Interesting problem.

You wrote

So for example it has been running fine and updating the cache data every minute at 18:00 and then suddenly returns data from 16:31 and will start running fine again a couple minutes later without intervention.

A couple questions:

  1. This is while the system is serving 2000 requests per minute, is that right?
  2. how do you know the data is old? How do you know it is from 16:31?
  3. Is it possible that there is an intervening caching layer between the client and Apigee Edge, that is caching the response and returning old data? Have you set the cache headers (like Cache-Control: max-age=<seconds>) in the response that is sent from Apigee Edge so that any network devices between the client and Apigee (even browsers) know when to get fresh data?
  4. Can you reproduce the problem easily?
  5. You said "our logging shows"... What logging do you use on the backend? Do you have a high-throughput log aggregator like Stackdriver or Splunk that you can send data to, from the Apigee proxy? I'm thinking that correlating the logs from the backend with the logs from the proxy side, you will clearly see the exact request during which the problem occurs.

  1. This is while the system is serving 2000 requests per minute, is that right? Correct
  2. how do you know the data is old? How do you know it is from 16:31? The source feed provides a timestamp and this timestamp is also returned to our users. We know the source is updating correctly because this timestamp is up to date every minute in our logging system.
  3. Is it possible that there is an intervening caching layer between the client and Apigee Edge, that is caching the response and returning old data? Have you set the cache headers (like Cache-Control: max-age=<seconds>) in the response that is sent from Apigee Edge so that any network devices between the client and Apigee (even browsers) know when to get fresh data? I have not set any cache control headers. It can't harm to add them.
  4. Can you reproduce the problem easily? No I have not been able to reproduce it.
  5. You said "our logging shows"... What logging do you use on the backend? Do you have a high-throughput log aggregator like Stackdriver or Splunk that you can send data to, from the Apigee proxy? I'm thinking that correlating the logs from the backend with the logs from the proxy side, you will clearly see the exact request during which the problem occurs. We're logging to Splunk from within Apigee, but I'm currently only logging the errors and the call that goes trough to the backend (for volume reasons). But I could start logging every call for a couple hours to see more detailed data.

We solved (evaded) the problem eventually.

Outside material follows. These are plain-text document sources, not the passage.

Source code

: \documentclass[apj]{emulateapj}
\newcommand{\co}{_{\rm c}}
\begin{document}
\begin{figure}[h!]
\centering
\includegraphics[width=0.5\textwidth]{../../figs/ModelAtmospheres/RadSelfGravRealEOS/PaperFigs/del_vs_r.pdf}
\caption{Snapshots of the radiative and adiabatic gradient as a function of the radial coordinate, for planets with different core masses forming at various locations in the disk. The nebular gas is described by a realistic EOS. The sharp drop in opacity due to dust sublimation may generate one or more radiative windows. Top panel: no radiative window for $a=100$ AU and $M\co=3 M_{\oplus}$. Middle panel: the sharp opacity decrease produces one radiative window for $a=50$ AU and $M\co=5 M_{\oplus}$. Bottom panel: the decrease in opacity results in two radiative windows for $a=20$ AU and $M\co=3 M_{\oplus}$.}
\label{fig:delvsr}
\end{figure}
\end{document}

The problem was not related to the heavy load, but the size of the response which had to be cached (size and load always increased simultaneously due to the nature of the data).

Eventual solution from support:

Regarding caching issue - I've spent quite a lot of time looking into this and talking to Engineering team and I believe we may have found solution for it - basically at this point if the payload is bigger than 512kb message-processor may or may not cache it / properly propagate the cache across the cluster (inconsistent behaviour and this is a bug) however setting parameter "skipCacheIfElementSizeInKBExceeds" to higher value than 512kb seems to be fixing this problem (I tested this in my dev env with 2 message-processors).

Setting the property "skipCacheIfElementSizeInKBExceeds" to 2000 which forced the MP to cache payloads bigger than 2000kb in memory solved our issue.